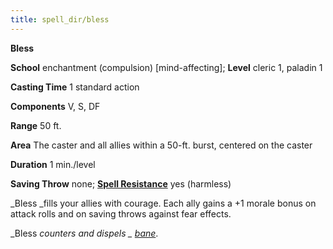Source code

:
 ```yaml
---
title: spell_dir/bless
---
```

 **Bless**

**School** enchantment (compulsion) [mind-affecting]; **Level** cleric 1, paladin 1

**Casting Time** 1 standard action

**Components** V, S, DF

**Range** 50 ft.

**Area** The caster and all allies within a 50-ft. burst, centered on the caster

**Duration** 1 min./level

**Saving Throw** none; **[Spell Resistance](../glossary#_spell-resistance)** yes (harmless)

_Bless _fills your allies with courage. Each ally gains a +1 morale bonus on attack rolls and on saving throws against fear effects.

_Bless _counters and dispels _ [bane](bane#_bane)_.

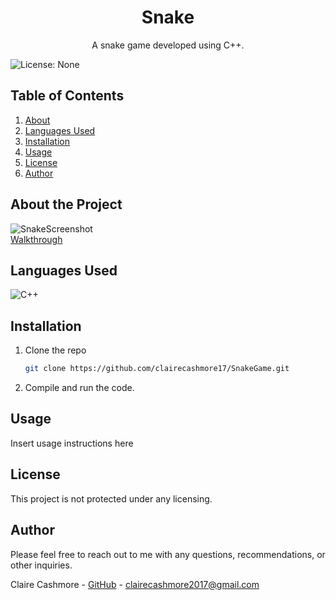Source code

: <p align="center">
    <h1 align="center">Snake</h1>
    <p align="center">A snake game developed using C++.</p>
</p>

![License: None](https://img.shields.io/badge/License-None-lightgrey.svg)

## Table of Contents

<ol>
    <li><a href="#about-the-project">About</a></li>
    <li><a href="#languages-used">Languages Used</a></li>
    <li><a href="#installation">Installation</a></li>
    <li><a href="#usage">Usage</a></li>
    <li><a href="#license">License</a></li>
    <li><a href="#author">Author</a></li>
</ol>

## About the Project

![SnakeScreenshot](./SnakeCapture.PNG)<br />
[Walkthrough](https://www.youtube.com/watch?v=vpQgBLBPuBY)

## Languages Used

![C++](https://img.shields.io/badge/c++-%2300599C.svg?style=for-the-badge&logo=c%2B%2B&logoColor=white)

## Installation

1. Clone the repo
    ```sh
    git clone https://github.com/clairecashmore17/SnakeGame.git
    ```
2. Compile and run the code.

## Usage

<p>Insert usage instructions here</p>

## License

This project is not protected under any licensing.

## Author

Please feel free to reach out to me with any questions, recommendations, or other inquiries.

Claire Cashmore - [GitHub](https://github.com/clairecashmore17/) - clairecashmore2017@gmail.com

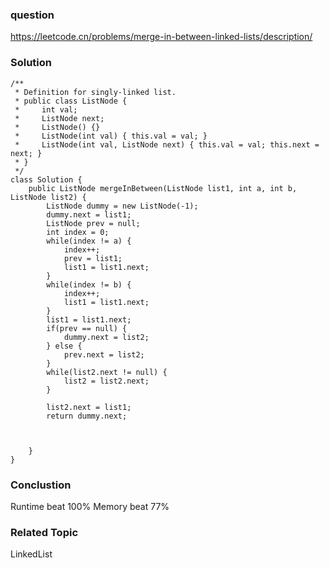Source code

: ### question
https://leetcode.cn/problems/merge-in-between-linked-lists/description/
### Solution
```
/**
 * Definition for singly-linked list.
 * public class ListNode {
 *     int val;
 *     ListNode next;
 *     ListNode() {}
 *     ListNode(int val) { this.val = val; }
 *     ListNode(int val, ListNode next) { this.val = val; this.next = next; }
 * }
 */
class Solution {
    public ListNode mergeInBetween(ListNode list1, int a, int b, ListNode list2) {
        ListNode dummy = new ListNode(-1);
        dummy.next = list1;
        ListNode prev = null;
        int index = 0;
        while(index != a) {
            index++;
            prev = list1;
            list1 = list1.next;
        }
        while(index != b) {
            index++;
            list1 = list1.next;
        }
        list1 = list1.next;
        if(prev == null) {
            dummy.next = list2;
        } else {
            prev.next = list2;
        }
        while(list2.next != null) {
            list2 = list2.next;
        }
        
        list2.next = list1;
        return dummy.next;



    }
}
```

### Conclustion
Runtime beat 100%
Memory beat 77%

### Related Topic
LinkedList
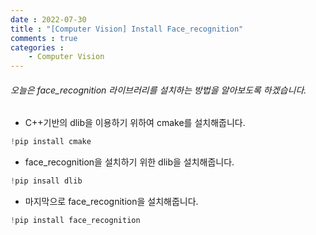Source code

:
 ```yaml
---
date : 2022-07-30
title : "[Computer Vision] Install Face_recognition"
comments : true
categories :
    - Computer Vision
---
```


###### 오늘은 face_recognition 라이브러리를 설치하는 방법을 알아보도록 하겠습니다.

* C++기반의 dlib을 이용하기 위하여 cmake를 설치해줍니다.
```python
!pip install cmake
```

* face_recognition을 설치하기 위한 dlib을 설치해줍니다.
```python
!pip insall dlib
```
* 마지막으로 face_recognition을 설치해줍니다.
```python
!pip install face_recognition
```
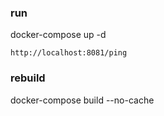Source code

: ### run
docker-compose up -d

```http://localhost:8081/ping```

### rebuild
docker-compose build --no-cache
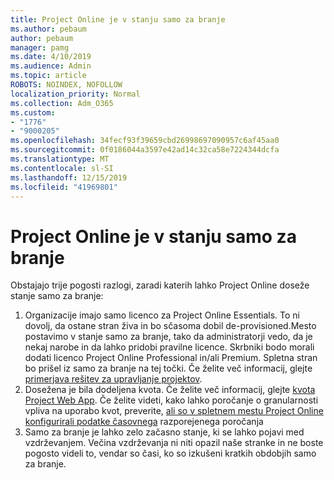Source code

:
 ```yaml
---
title: Project Online je v stanju samo za branje
ms.author: pebaum
author: pebaum
manager: pamg
ms.date: 4/10/2019
ms.audience: Admin
ms.topic: article
ROBOTS: NOINDEX, NOFOLLOW
localization_priority: Normal
ms.collection: Adm_O365
ms.custom:
- "1776"
- "9000205"
ms.openlocfilehash: 34fecf93f39659cbd26998697090957c6af45aa0
ms.sourcegitcommit: 0f0186044a3597e42ad14c32ca58e7224344dcfa
ms.translationtype: MT
ms.contentlocale: sl-SI
ms.lasthandoff: 12/15/2019
ms.locfileid: "41969801"
---
```

# <a name="project-online-is-in-a-read-only-state"></a>Project Online je v stanju samo za branje

Obstajajo trije pogosti razlogi, zaradi katerih lahko Project Online doseže stanje samo za branje:

1. Organizacije imajo samo licenco za Project Online Essentials. To ni dovolj, da ostane stran živa in bo sčasoma dobil de-provisioned.Mesto postavimo v stanje samo za branje, tako da administratorji vedo, da je nekaj narobe in da lahko pridobi pravilne licence. Skrbniki bodo morali dodati licenco Project Online Professional in/ali Premium. Spletna stran bo prišel iz samo za branje na tej točki. Če želite več informacij, glejte [primerjava rešitev za upravljanje projektov](https://products.office.com/project/compare-microsoft-project-management-software?tab=1).
2. Dosežena je bila dodeljena kvota. Če želite več informacij, glejte [kvota Project Web App](https://docs.microsoft.com/projectonline/tune-project-online-performance#project-web-app-quota). Če želite videti, kako lahko poročanje o granularnosti vpliva na uporabo kvot, preverite, [ali so v spletnem mestu Project Online konfigurirali podatke časovnega](https://docs.microsoft.com/ProjectOnline/configure-rollup-of-timephased-reporting-data-in-project-online?redirectSourcePath=%252fen-us%252farticle%252fConfigure-rollup-of-timephased-reporting-data-in-Project-Online-da8487fe-899e-4510-a264-e2ebc948928c) razporejenega poročanja
3. Samo za branje je lahko zelo začasno stanje, ki se lahko pojavi med vzdrževanjem. Večina vzdrževanja ni niti opazil naše stranke in ne boste pogosto videli to, vendar so časi, ko so izkušeni kratkih obdobjih samo za branje.
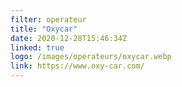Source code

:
 ```yaml
---
filter: operateur
title: "Oxycar"
date: 2020-12-28T15:46:34Z
linked: true
logo: /images/operateurs/oxycar.webp
link: https://www.oxy-car.com/
---
```

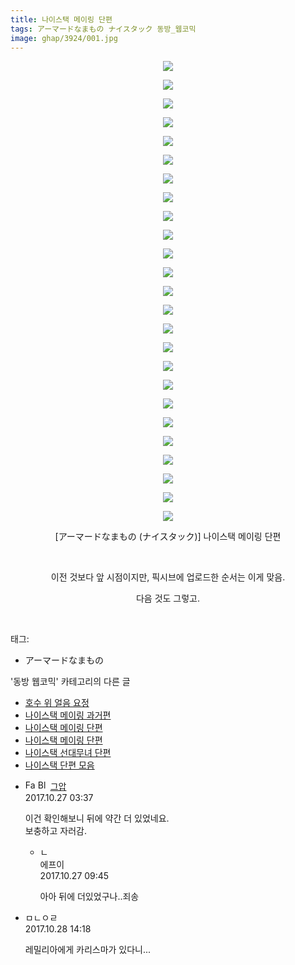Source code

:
 ```yaml
---
title: 나이스택 메이링 단편
tags: アーマードなまもの ナイスタック 동방_웹코믹
image: ghap/3924/001.jpg
---
```

<div class="article">
<p style="text-align: center; clear: none; float: none;"><img src="{{ site.nasurl }}/ghap/3924/001.jpg"/></p>
<p style="text-align: center; clear: none; float: none;"><img src="{{ site.nasurl }}/ghap/3924/002.jpg"/></p>
<p style="text-align: center; clear: none; float: none;"><img src="{{ site.nasurl }}/ghap/3924/003.jpg"/></p>
<p style="text-align: center; clear: none; float: none;"><img src="{{ site.nasurl }}/ghap/3924/004.jpg"/></p>
<p style="text-align: center; clear: none; float: none;"><img src="{{ site.nasurl }}/ghap/3924/005.jpg"/></p>
<p style="text-align: center; clear: none; float: none;"><img src="{{ site.nasurl }}/ghap/3924/006.jpg"/></p>
<p style="text-align: center; clear: none; float: none;"><img src="{{ site.nasurl }}/ghap/3924/007.jpg"/></p>
<p style="text-align: center; clear: none; float: none;"><img src="{{ site.nasurl }}/ghap/3924/008.jpg"/></p>
<p style="text-align: center; clear: none; float: none;"><img src="{{ site.nasurl }}/ghap/3924/009.jpg"/></p>
<p style="text-align: center; clear: none; float: none;"><img src="{{ site.nasurl }}/ghap/3924/010.jpg"/></p>
<p style="text-align: center; clear: none; float: none;"><img src="{{ site.nasurl }}/ghap/3924/011.jpg"/></p>
<p style="text-align: center; clear: none; float: none;"><img src="{{ site.nasurl }}/ghap/3924/012.jpg"/></p>
<p style="text-align: center; clear: none; float: none;"><img src="{{ site.nasurl }}/ghap/3924/013.jpg"/></p>
<p style="text-align: center; clear: none; float: none;"><img src="{{ site.nasurl }}/ghap/3924/014.jpg"/></p>
<p style="text-align: center; clear: none; float: none;"><img src="{{ site.nasurl }}/ghap/3924/015.jpg"/></p>
<p style="text-align: center; clear: none; float: none;"><img src="{{ site.nasurl }}/ghap/3924/016.jpg"/></p>
<p style="text-align: center; clear: none; float: none;"><img src="{{ site.nasurl }}/ghap/3924/017.jpg"/></p>
<p style="text-align: center; clear: none; float: none;"><img src="{{ site.nasurl }}/ghap/3924/018.jpg"/></p>
<p style="text-align: center; clear: none; float: none;"><img src="{{ site.nasurl }}/ghap/3924/019.jpg"/></p>
<p style="text-align: center; clear: none; float: none;"><img src="{{ site.nasurl }}/ghap/3924/020.jpg"/></p>
<p style="text-align: center; clear: none; float: none;"><img src="{{ site.nasurl }}/ghap/3924/021.jpg"/></p>
<p style="text-align: center; clear: none; float: none;"><img src="{{ site.nasurl }}/ghap/3924/022.jpg"/></p>
<p style="text-align: center; clear: none; float: none;"><img src="{{ site.nasurl }}/ghap/3924/023.jpg"/></p>
<p style="text-align: center; clear: none; float: none;"><img src="{{ site.nasurl }}/ghap/3924/024.jpg"/></p>
<p style="text-align: center; clear: none; float: none;"><img src="{{ site.nasurl }}/ghap/3924/025.jpg"/></p>
<p style="text-align: center; clear: none; float: none;">[アーマードなまもの (ナイスタック)] 나이스택 메이링 단편</p>
<p style="text-align: center; clear: none; float: none;"><br/></p>
<p style="text-align: center; clear: none; float: none;">이전 것보다 앞 시점이지만, 픽시브에 업로드한 순서는 이게 맞음.</p>
<p style="text-align: center; clear: none; float: none;">다음 것도 그렇고.</p>
<p><br/></p>
</div><div class="tagTrail">
<p>태그: </p>
<ul>
<li>アーマードなまもの</li>
</ul>
</div><div class="another">
<p>'동방 웹코믹' 카테고리의 다른 글</p>
<ul>
<li><a href="/2017-10-28-ghap_3931">호수 위 얼음 요정</a></li>
<li><a href="/2017-10-27-ghap_3925">나이스택 메이링 과거편</a></li>
<li><a href="/2017-10-27-ghap_3924">나이스택 메이링 단편</a></li>
<li><a href="/2017-10-27-ghap_3923">나이스택 메이링 단편</a></li>
<li><a href="/2017-10-27-ghap_3922">나이스택 선대무녀 단편</a></li>
<li><a href="/2017-10-27-ghap_3921">나이스택 단편 모음</a></li>
</ul>
</div><div class="cb_module cb_fluid">
<div class="cb_wrt cb_profile">
<div class="comment">
<ul>
<li class="cb_thumb_off" id="comment15115344">
<div class="cb_comment_area">
<div class="cb_info_area">
<div class="cb_section">
<span class="cb_nick_name"><img alt="Favicon of https://ghaptouhou.tistory.com" height="16" onerror="this.onerror=null;this.parentNode.removeChild(this)" src="https://ghaptouhou.tistory.com/favicon.ico" width="16"/> <img alt="BlogIcon" height="16" onerror="this.parentNode.removeChild(this)" src="https://ghaptouhou.tistory.com/index.gif" width="16"/> <a href="https://ghaptouhou.tistory.com" onclick="return openLinkInNewWindow(this)"> 그압</a><span class="tistoryProfileLayerTrigger" onclick='TistoryProfile.show(event, this, {"title":"\uc800\uae30 \uc774\uac70 \ub098\uc911\uc5d0 \uc218\uc815 \uac00\ub2a5\ud558\ub098\uc694","url":"https:\/\/ghap.tistory.com","nickname":"\uadf8\uc555","items":[]}); return false;'></span></span>
</div>
<div class="cb_section">
<span class="cb_date">2017.10.27 03:37 </span>
</div>
</div>
<div class="cb_dsc_comment">
<p class="cb_dsc">
											이건 확인해보니 뒤에 약간 더 있었네요.<br/>
보충하고 자러감.
										</p>
</div>
<ul>
<li class="cb_thumb_off" id="comment15115444">
<span class="cb_bu_subnode">ㄴ</span>
<div class="cb_comment_area">
<div class="cb_info_area">
<div class="cb_section">
<span class="cb_nick_name">에프이</span>
</div>
<div class="cb_section">
<span class="cb_date">2017.10.27 09:45 </span>
</div>
</div>
<div class="cb_dsc_comment">
<p class="cb_dsc">
																아아 뒤에 더있었구나..죄송
															</p>
</div>
</div>
</li>
</ul>
</div></li>
<li class="cb_thumb_off" id="comment15116451">
<div class="cb_comment_area">
<div class="cb_info_area">
<div class="cb_section">
<span class="cb_nick_name">ㅁㄴㅇㄹ</span>
</div>
<div class="cb_section">
<span class="cb_date">2017.10.28 14:18 </span>
</div>
</div>
<div class="cb_dsc_comment">
<p class="cb_dsc">
											레밀리아에게 카리스마가 있다니...
										</p>
</div>
</div></li>
</ul>
</div>
</div><!-- commentList close -->
</div>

········

Leaving out each picture, repeat exactly the lines above from the one that contains "docker-compose build --no-cache" through the one that contains "1. Organizacije imajo".

docker-compose build --no-cache
Source code

:
 ```yaml
---
title: Project Online je v stanju samo za branje
ms.author: pebaum
author: pebaum
manager: pamg
ms.date: 4/10/2019
ms.audience: Admin
ms.topic: article
ROBOTS: NOINDEX, NOFOLLOW
localization_priority: Normal
ms.collection: Adm_O365
ms.custom:
- "1776"
- "9000205"
ms.openlocfilehash: 34fecf93f39659cbd26998697090957c6af45aa0
ms.sourcegitcommit: 0f0186044a3597e42ad14c32ca58e7224344dcfa
ms.translationtype: MT
ms.contentlocale: sl-SI
ms.lasthandoff: 12/15/2019
ms.locfileid: "41969801"
---
```

# <a name="project-online-is-in-a-read-only-state"></a>Project Online je v stanju samo za branje

Obstajajo trije pogosti razlogi, zaradi katerih lahko Project Online doseže stanje samo za branje:

1. Organizacije imajo samo licenco za Project Online Essentials. To ni dovolj, da ostane stran živa in bo sčasoma dobil de-provisioned.Mesto postavimo v stanje samo za branje, tako da administratorji vedo, da je nekaj narobe in da lahko pridobi pravilne licence. Skrbniki bodo morali dodati licenco Project Online Professional in/ali Premium. Spletna stran bo prišel iz samo za branje na tej točki. Če želite več informacij, glejte [primerjava rešitev za upravljanje projektov](https://products.office.com/project/compare-microsoft-project-management-software?tab=1).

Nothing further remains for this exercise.